Un employé a refusé d'exécuter une tâche de nettoyage à un portique de manutention, estimant que le fait de travailler seul constituait un danger. Lorsque l'agente de sécurité est arrivée, l'employé avait quitté le lieu de travail et ne devait pas y retourner. L'agente de sécurité a mené une enquête et conclu à l'existence d'un danger en raison du risque de glisser, du caractère insuffisant des directives et de la formation données à l'employé ainsi que de la surveillance dont il bénéficiait et de l'absence de procédure écrite concernant les personnes appelées à travailler seules. En révision, l'ARS a conclu que le mandat de l'agent de sécurité appelé à mener une enquête sur un refus de travailler consistait à décider si un danger existait pour l'employé en question au moment de l'enquête. Étant donné que l'employé avait quitté les lieux et ne devait pas y retourner, il était impossible de conclure à l'existence d'un danger. L'agent régional de sécurité a décidé que l'agente de sécurité aurait dû conclure que l'employé n'était pas en danger lorsqu'elle a mené son enquête et donner des instructions en ce sens.
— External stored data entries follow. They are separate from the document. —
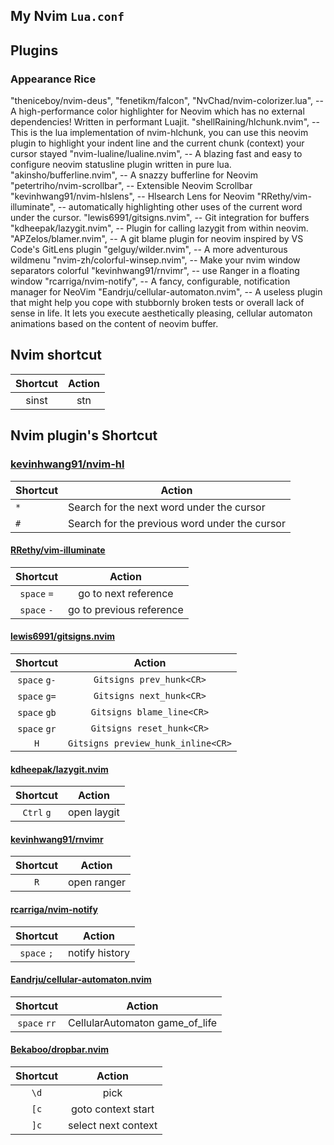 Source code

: ## My Nvim `Lua.conf`

## Plugins

### Appearance Rice

"theniceboy/nvim-deus",
"fenetikm/falcon",
"NvChad/nvim-colorizer.lua", -- A high-performance color highlighter for Neovim which has no external dependencies! Written in performant Luajit.
"shellRaining/hlchunk.nvim", -- This is the lua implementation of nvim-hlchunk, you can use this neovim plugin to highlight your indent line and the current chunk (context) your cursor stayed
"nvim-lualine/lualine.nvim", -- A blazing fast and easy to configure neovim statusline plugin written in pure lua.
"akinsho/bufferline.nvim", -- A snazzy bufferline for Neovim
"petertriho/nvim-scrollbar", -- Extensible Neovim Scrollbar
"kevinhwang91/nvim-hlslens", -- Hlsearch Lens for Neovim
"RRethy/vim-illuminate", -- automatically highlighting other uses of the current word under the cursor.
"lewis6991/gitsigns.nvim", -- Git integration for buffers
"kdheepak/lazygit.nvim", -- Plugin for calling lazygit from within neovim.
"APZelos/blamer.nvim", -- A git blame plugin for neovim inspired by VS Code's GitLens plugin
"gelguy/wilder.nvim", -- A more adventurous wildmenu
"nvim-zh/colorful-winsep.nvim", -- Make your nvim window separators colorful
"kevinhwang91/rnvimr", -- use Ranger in a floating window
"rcarriga/nvim-notify", -- A fancy, configurable, notification manager for NeoVim
"Eandrju/cellular-automaton.nvim", -- A useless plugin that might help you cope with stubbornly broken tests or overall lack of sense in life. It lets you execute aesthetically pleasing, cellular automaton animations based on the content of neovim buffer.

## Nvim shortcut

| Shortcut | Action |
| :------: | :----: |
|  sinst   |  stn   |

## Nvim plugin's Shortcut

### [kevinhwang91/nvim-hl](http://www.github.com/kevinhwang91/nvim-hlslens)

| Shortcut | Action                                        |
| -------- | --------------------------------------------- |
| `*`      | Search for the next word under the cursor     |
| `#`      | Search for the previous word under the cursor |

#### [RRethy/vim-illuminate](http://www.github.com/RRethy/vim-illuminate)

|  Shortcut   |          Action          |
| :---------: | :----------------------: |
| `space` `=` |   go to next reference   |
| `space` `-` | go to previous reference |

#### [lewis6991/gitsigns.nvim](http://www.github.com/lewis6991/gitsigns.nvim)

|   Shortcut   |               Action               |
| :----------: | :--------------------------------: |
| `space` `g-` |      `Gitsigns prev_hunk<CR>`      |
| `space` `g=` |      `Gitsigns next_hunk<CR>`      |
| `space` `gb` |     `Gitsigns blame_line<CR>`      |
| `space` `gr` |     `Gitsigns reset_hunk<CR>`      |
|     `H`      | `Gitsigns preview_hunk_inline<CR>` |

#### [kdheepak/lazygit.nvim](http://www.github.com/kdheepak/lazygit.nvim)

|  Shortcut  |   Action    |
| :--------: | :---------: |
| `Ctrl` `g` | open laygit |

#### [kevinhwang91/rnvimr](http://www.github.com/kevinhwang91/rnvimr)

| Shortcut |   Action    |
| :------: | :---------: |
|   `R`    | open ranger |

#### [rcarriga/nvim-notify](http://www.github.com/rcarriga/nvim-notify)

|  Shortcut   |     Action     |
| :---------: | :------------: |
| `space` `;` | notify history |

#### [Eandrju/cellular-automaton.nvim](http://www.github.com/Eandrju/cellular-automaton.nvim)

|   Shortcut   |             Action             |
| :----------: | :----------------------------: |
| `space` `rr` | CellularAutomaton game_of_life |

#### [Bekaboo/dropbar.nvim](http://www.github.com/Eandrju/Bekaboo/dropbar.nvim)

| Shortcut |       Action        |
| :------: | :-----------------: |
|   `\d`   |        pick         |
|   `[c`   | goto context start  |
|   `]c`   | select next context |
Pour ce motif, l'agent régional de sécurité a ANNULÉ les instructions. Il a expliqué que, compte tenu de l'arrêt Bonfa, le rôle de l'agent de sécurité ne prend pas fin du simple fait qu'il conclut à l'absence de danger. L'agent de sécurité peut donner des instructions aux termes du paragraphe 145(1) en cas de tout manquement au Code. Toutefois, l'ARS a décidé que l'article 146 ne l'autorisait pas à remplacer les instructions données en application du paragraphe 145(2) par des instructions fondées sur le paragraphe 145(1), parce que cette modification équivaudrait à donner de nouvelles instructions, pouvoir dont il n'est pas investi en vertu du paragraphe 146(3).



[1] L'employeur soutient que l'agente de sécurité est arrivée au lieu de travail de Neptune à 16h10 cet après-midi-là.

 

 

 

 

[2] M. Parry a précisé que le contremaître n'est pas un représentant de l'employeur, mais un membre de la section locale 514 de l'I.L.W.U.